TASK PROMPT
Would you please copy each line below that includes the string "Explorer"?

EXERCISE DATA
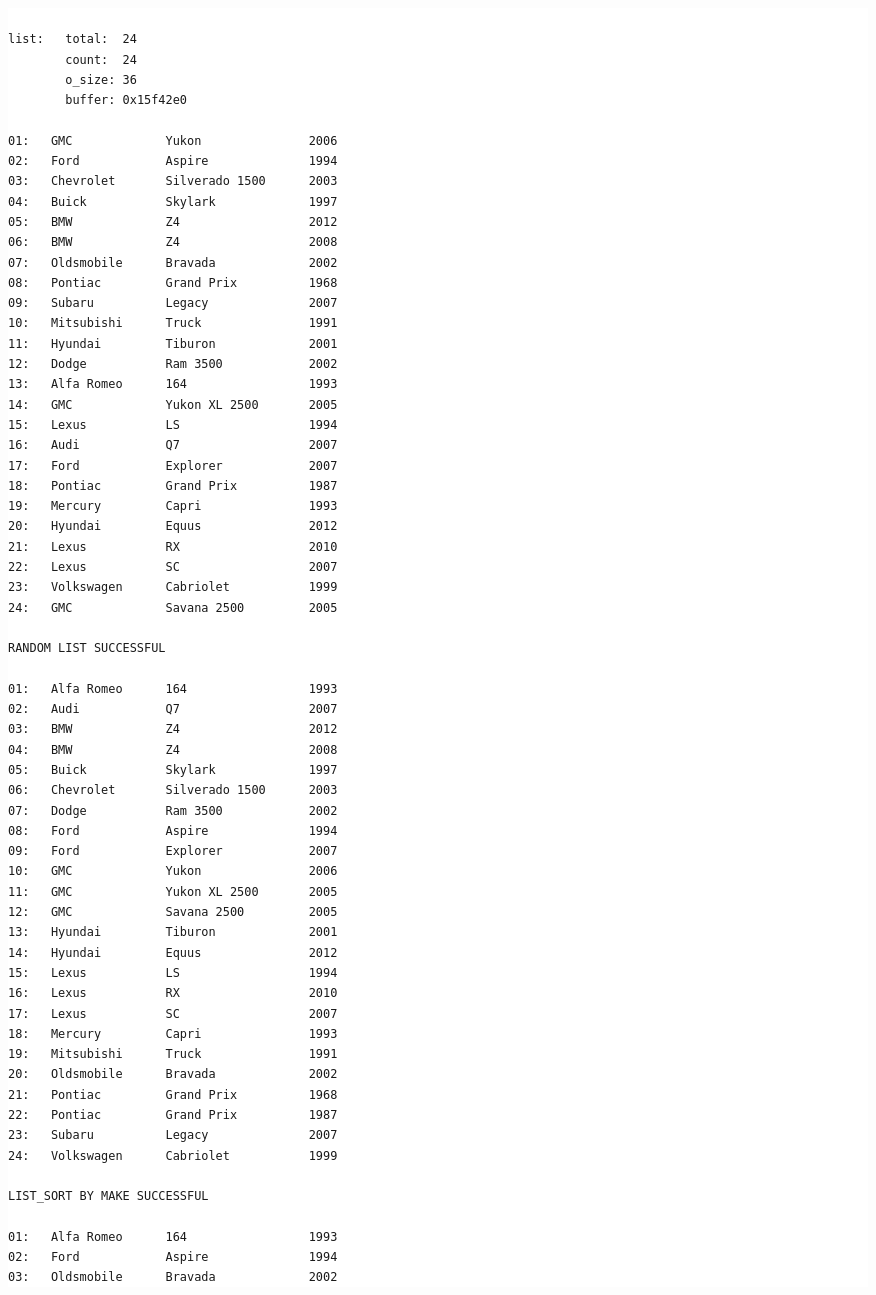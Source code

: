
 ```bash

list:	total:	24
	    count:	24
	    o_size:	36
	    buffer:	0x15f42e0

01:   GMC             Yukon               2006
02:   Ford            Aspire              1994
03:   Chevrolet       Silverado 1500      2003
04:   Buick           Skylark             1997
05:   BMW             Z4                  2012
06:   BMW             Z4                  2008
07:   Oldsmobile      Bravada             2002
08:   Pontiac         Grand Prix          1968
09:   Subaru          Legacy              2007
10:   Mitsubishi      Truck               1991
11:   Hyundai         Tiburon             2001
12:   Dodge           Ram 3500            2002
13:   Alfa Romeo      164                 1993
14:   GMC             Yukon XL 2500       2005
15:   Lexus           LS                  1994
16:   Audi            Q7                  2007
17:   Ford            Explorer            2007
18:   Pontiac         Grand Prix          1987
19:   Mercury         Capri               1993
20:   Hyundai         Equus               2012
21:   Lexus           RX                  2010
22:   Lexus           SC                  2007
23:   Volkswagen      Cabriolet           1999
24:   GMC             Savana 2500         2005

RANDOM LIST SUCCESSFUL

01:   Alfa Romeo      164                 1993
02:   Audi            Q7                  2007
03:   BMW             Z4                  2012
04:   BMW             Z4                  2008
05:   Buick           Skylark             1997
06:   Chevrolet       Silverado 1500      2003
07:   Dodge           Ram 3500            2002
08:   Ford            Aspire              1994
09:   Ford            Explorer            2007
10:   GMC             Yukon               2006
11:   GMC             Yukon XL 2500       2005
12:   GMC             Savana 2500         2005
13:   Hyundai         Tiburon             2001
14:   Hyundai         Equus               2012
15:   Lexus           LS                  1994
16:   Lexus           RX                  2010
17:   Lexus           SC                  2007
18:   Mercury         Capri               1993
19:   Mitsubishi      Truck               1991
20:   Oldsmobile      Bravada             2002
21:   Pontiac         Grand Prix          1968
22:   Pontiac         Grand Prix          1987
23:   Subaru          Legacy              2007
24:   Volkswagen      Cabriolet           1999

LIST_SORT BY MAKE SUCCESSFUL

01:   Alfa Romeo      164                 1993
02:   Ford            Aspire              1994
03:   Oldsmobile      Bravada             2002
```
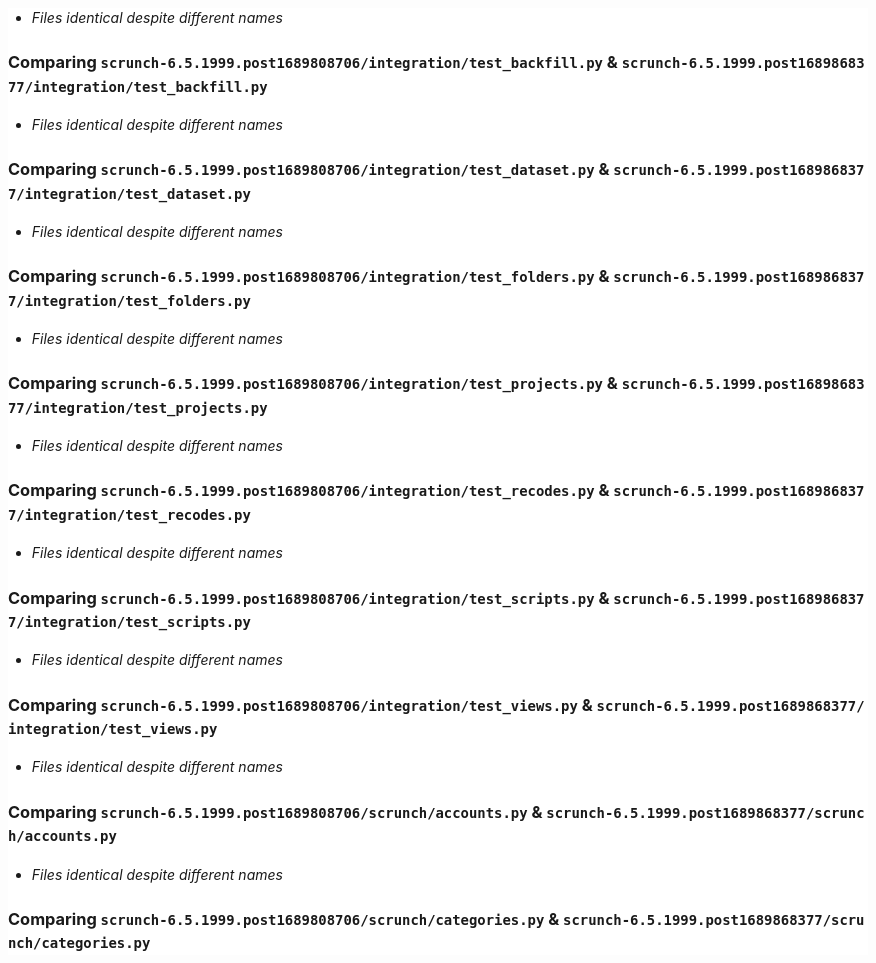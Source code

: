  * *Files identical despite different names*

### Comparing `scrunch-6.5.1999.post1689808706/integration/test_backfill.py` & `scrunch-6.5.1999.post1689868377/integration/test_backfill.py`

 * *Files identical despite different names*

### Comparing `scrunch-6.5.1999.post1689808706/integration/test_dataset.py` & `scrunch-6.5.1999.post1689868377/integration/test_dataset.py`

 * *Files identical despite different names*

### Comparing `scrunch-6.5.1999.post1689808706/integration/test_folders.py` & `scrunch-6.5.1999.post1689868377/integration/test_folders.py`

 * *Files identical despite different names*

### Comparing `scrunch-6.5.1999.post1689808706/integration/test_projects.py` & `scrunch-6.5.1999.post1689868377/integration/test_projects.py`

 * *Files identical despite different names*

### Comparing `scrunch-6.5.1999.post1689808706/integration/test_recodes.py` & `scrunch-6.5.1999.post1689868377/integration/test_recodes.py`

 * *Files identical despite different names*

### Comparing `scrunch-6.5.1999.post1689808706/integration/test_scripts.py` & `scrunch-6.5.1999.post1689868377/integration/test_scripts.py`

 * *Files identical despite different names*

### Comparing `scrunch-6.5.1999.post1689808706/integration/test_views.py` & `scrunch-6.5.1999.post1689868377/integration/test_views.py`

 * *Files identical despite different names*

### Comparing `scrunch-6.5.1999.post1689808706/scrunch/accounts.py` & `scrunch-6.5.1999.post1689868377/scrunch/accounts.py`

 * *Files identical despite different names*

### Comparing `scrunch-6.5.1999.post1689808706/scrunch/categories.py` & `scrunch-6.5.1999.post1689868377/scrunch/categories.py`
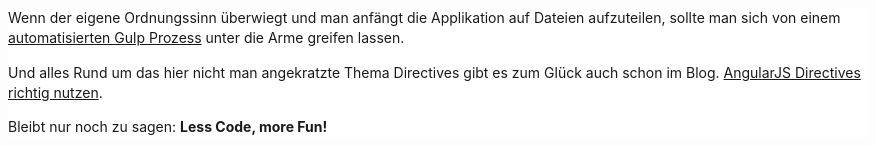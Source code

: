 Wenn der eigene Ordnungssinn überwiegt und man anfängt die Applikation auf Dateien aufzuteilen, sollte man sich von einem [automatisierten Gulp Prozess](http://www.interaktionsdesigner.de/2013/css-level-zwei/) unter die Arme greifen lassen.

Und alles Rund um das hier nicht man angekratzte Thema Directives gibt es zum Glück auch schon im Blog. [AngularJS Directives richtig nutzen](http://www.interaktionsdesigner.de/2014/angularjs-directives-richtig-nutzen/).

Bleibt nur noch zu sagen: **Less Code, more Fun!**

SOLUTION
17:   Ford            Explorer            2007
09:   Ford            Explorer            2007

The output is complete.